_ACTIVITY_. Using the data below, copy every line that contains the word "locale".

_EXERCISE MATERIALS_.
- - - - -

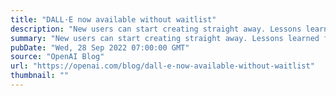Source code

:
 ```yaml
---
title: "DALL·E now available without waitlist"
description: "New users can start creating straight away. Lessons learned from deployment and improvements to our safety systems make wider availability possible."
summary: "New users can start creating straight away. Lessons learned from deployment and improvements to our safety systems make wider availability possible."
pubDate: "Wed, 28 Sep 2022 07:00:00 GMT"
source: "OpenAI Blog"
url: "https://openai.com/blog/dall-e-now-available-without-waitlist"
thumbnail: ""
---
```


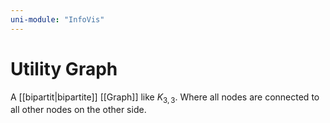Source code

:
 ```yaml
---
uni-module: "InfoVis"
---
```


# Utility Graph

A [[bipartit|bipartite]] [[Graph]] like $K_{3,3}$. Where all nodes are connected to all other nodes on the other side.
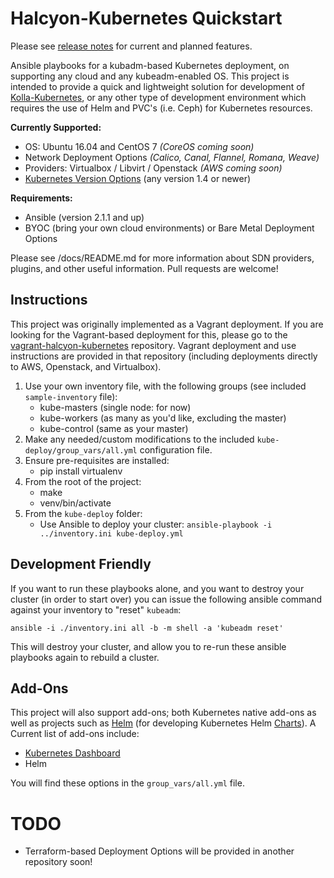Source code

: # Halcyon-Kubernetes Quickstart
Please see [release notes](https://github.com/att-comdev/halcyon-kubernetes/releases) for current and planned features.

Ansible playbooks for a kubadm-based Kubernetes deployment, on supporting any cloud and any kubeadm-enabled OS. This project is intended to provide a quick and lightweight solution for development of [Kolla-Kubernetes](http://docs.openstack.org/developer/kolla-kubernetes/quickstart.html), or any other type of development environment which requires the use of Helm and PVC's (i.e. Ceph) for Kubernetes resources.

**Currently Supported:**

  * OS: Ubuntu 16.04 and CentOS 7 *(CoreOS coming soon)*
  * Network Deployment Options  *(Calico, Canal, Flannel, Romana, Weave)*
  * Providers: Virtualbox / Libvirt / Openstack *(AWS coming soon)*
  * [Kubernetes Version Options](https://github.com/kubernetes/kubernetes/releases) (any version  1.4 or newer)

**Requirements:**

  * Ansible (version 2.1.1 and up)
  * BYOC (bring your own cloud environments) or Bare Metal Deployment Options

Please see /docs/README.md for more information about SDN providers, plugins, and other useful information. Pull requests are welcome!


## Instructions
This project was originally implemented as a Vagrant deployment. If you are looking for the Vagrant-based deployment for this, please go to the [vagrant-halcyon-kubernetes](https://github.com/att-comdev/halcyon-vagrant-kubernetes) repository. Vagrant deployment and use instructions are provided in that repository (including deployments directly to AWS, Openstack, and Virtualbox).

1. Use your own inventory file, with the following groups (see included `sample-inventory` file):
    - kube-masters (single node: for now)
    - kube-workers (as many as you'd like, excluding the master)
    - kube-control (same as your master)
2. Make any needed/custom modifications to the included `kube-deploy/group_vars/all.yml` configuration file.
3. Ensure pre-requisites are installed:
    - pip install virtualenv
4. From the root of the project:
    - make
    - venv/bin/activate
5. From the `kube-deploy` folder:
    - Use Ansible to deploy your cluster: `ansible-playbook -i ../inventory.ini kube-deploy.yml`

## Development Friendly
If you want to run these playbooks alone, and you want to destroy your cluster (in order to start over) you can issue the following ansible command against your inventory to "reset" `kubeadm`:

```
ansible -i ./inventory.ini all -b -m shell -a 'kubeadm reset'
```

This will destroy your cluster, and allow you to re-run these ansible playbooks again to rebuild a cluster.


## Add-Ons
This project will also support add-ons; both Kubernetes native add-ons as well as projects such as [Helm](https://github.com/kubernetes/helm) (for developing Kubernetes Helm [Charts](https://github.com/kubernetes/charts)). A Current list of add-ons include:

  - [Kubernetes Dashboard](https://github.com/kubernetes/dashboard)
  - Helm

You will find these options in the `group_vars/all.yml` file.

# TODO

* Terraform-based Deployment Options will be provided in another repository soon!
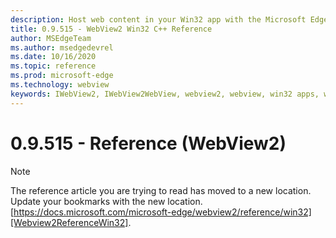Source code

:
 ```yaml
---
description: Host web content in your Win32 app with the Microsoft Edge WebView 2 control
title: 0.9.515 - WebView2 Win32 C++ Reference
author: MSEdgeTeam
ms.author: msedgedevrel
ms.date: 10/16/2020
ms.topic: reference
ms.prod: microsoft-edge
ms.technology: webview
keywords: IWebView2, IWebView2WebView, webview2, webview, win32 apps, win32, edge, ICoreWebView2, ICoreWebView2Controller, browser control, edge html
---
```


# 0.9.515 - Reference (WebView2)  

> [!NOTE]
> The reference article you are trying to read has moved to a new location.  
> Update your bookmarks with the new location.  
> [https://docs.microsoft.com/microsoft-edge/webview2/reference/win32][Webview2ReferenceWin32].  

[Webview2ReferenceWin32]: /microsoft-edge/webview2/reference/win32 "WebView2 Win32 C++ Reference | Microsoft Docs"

- - - - -

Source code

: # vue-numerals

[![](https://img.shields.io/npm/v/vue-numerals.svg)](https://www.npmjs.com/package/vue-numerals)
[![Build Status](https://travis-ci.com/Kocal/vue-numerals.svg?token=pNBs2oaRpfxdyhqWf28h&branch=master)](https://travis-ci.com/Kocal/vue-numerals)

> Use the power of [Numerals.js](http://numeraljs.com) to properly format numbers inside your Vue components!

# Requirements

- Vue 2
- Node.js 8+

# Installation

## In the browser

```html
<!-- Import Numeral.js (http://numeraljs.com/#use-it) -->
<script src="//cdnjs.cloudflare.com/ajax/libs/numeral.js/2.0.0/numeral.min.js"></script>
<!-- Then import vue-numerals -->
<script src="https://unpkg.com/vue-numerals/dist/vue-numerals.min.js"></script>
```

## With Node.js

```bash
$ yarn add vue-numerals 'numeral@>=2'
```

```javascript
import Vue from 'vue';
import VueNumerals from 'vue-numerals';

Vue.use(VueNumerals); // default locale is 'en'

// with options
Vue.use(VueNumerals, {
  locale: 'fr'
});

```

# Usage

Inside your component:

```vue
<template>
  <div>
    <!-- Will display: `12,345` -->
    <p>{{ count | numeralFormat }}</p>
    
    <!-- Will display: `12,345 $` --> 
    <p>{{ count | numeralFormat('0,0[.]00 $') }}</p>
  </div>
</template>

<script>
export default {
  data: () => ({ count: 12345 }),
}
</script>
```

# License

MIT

- - - - -

_TASK OUTPUT_.
Vue.use(VueNumerals); // default locale is 'en'
  locale: 'fr'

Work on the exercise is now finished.